The full set of lines below has to be duplicated exactly, with no picture kept.
____ PROVIDED ENTRIES
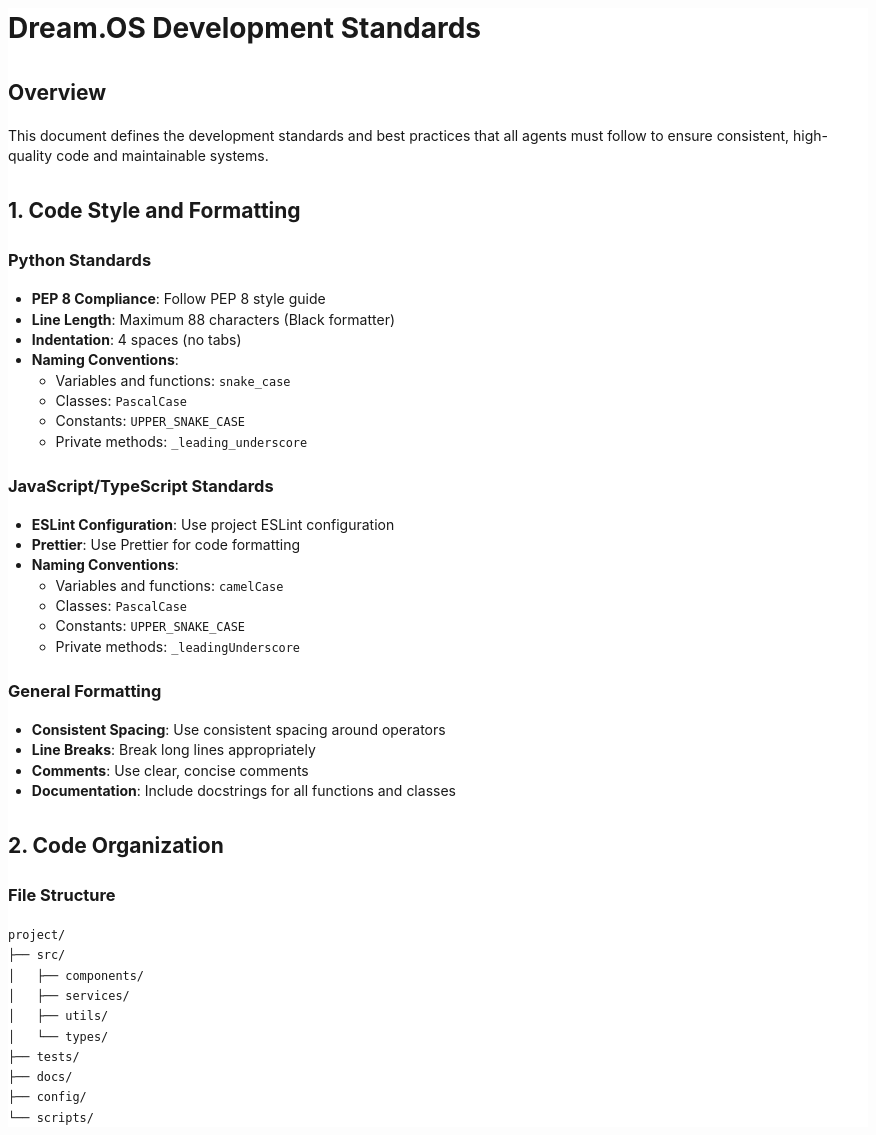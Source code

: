 # Dream.OS Development Standards

## Overview
This document defines the development standards and best practices that all agents must follow to ensure consistent, high-quality code and maintainable systems.

## 1. Code Style and Formatting

### Python Standards
- **PEP 8 Compliance**: Follow PEP 8 style guide
- **Line Length**: Maximum 88 characters (Black formatter)
- **Indentation**: 4 spaces (no tabs)
- **Naming Conventions**:
  - Variables and functions: `snake_case`
  - Classes: `PascalCase`
  - Constants: `UPPER_SNAKE_CASE`
  - Private methods: `_leading_underscore`

### JavaScript/TypeScript Standards
- **ESLint Configuration**: Use project ESLint configuration
- **Prettier**: Use Prettier for code formatting
- **Naming Conventions**:
  - Variables and functions: `camelCase`
  - Classes: `PascalCase`
  - Constants: `UPPER_SNAKE_CASE`
  - Private methods: `_leadingUnderscore`

### General Formatting
- **Consistent Spacing**: Use consistent spacing around operators
- **Line Breaks**: Break long lines appropriately
- **Comments**: Use clear, concise comments
- **Documentation**: Include docstrings for all functions and classes

## 2. Code Organization

### File Structure
```
project/
├── src/
│   ├── components/
│   ├── services/
│   ├── utils/
│   └── types/
├── tests/
├── docs/
├── config/
└── scripts/
```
________
RESPONSE TO THIS TASK =
Source code

: # Dream.OS Development Standards

## Overview
This document defines the development standards and best practices that all agents must follow to ensure consistent, high-quality code and maintainable systems.

## 1. Code Style and Formatting

### Python Standards
- **PEP 8 Compliance**: Follow PEP 8 style guide
- **Line Length**: Maximum 88 characters (Black formatter)
- **Indentation**: 4 spaces (no tabs)
- **Naming Conventions**:
  - Variables and functions: `snake_case`
  - Classes: `PascalCase`
  - Constants: `UPPER_SNAKE_CASE`
  - Private methods: `_leading_underscore`

### JavaScript/TypeScript Standards
- **ESLint Configuration**: Use project ESLint configuration
- **Prettier**: Use Prettier for code formatting
- **Naming Conventions**:
  - Variables and functions: `camelCase`
  - Classes: `PascalCase`
  - Constants: `UPPER_SNAKE_CASE`
  - Private methods: `_leadingUnderscore`

### General Formatting
- **Consistent Spacing**: Use consistent spacing around operators
- **Line Breaks**: Break long lines appropriately
- **Comments**: Use clear, concise comments
- **Documentation**: Include docstrings for all functions and classes

## 2. Code Organization

### File Structure
```
project/
├── src/
│   ├── components/
│   ├── services/
│   ├── utils/
│   └── types/
├── tests/
├── docs/
├── config/
└── scripts/
```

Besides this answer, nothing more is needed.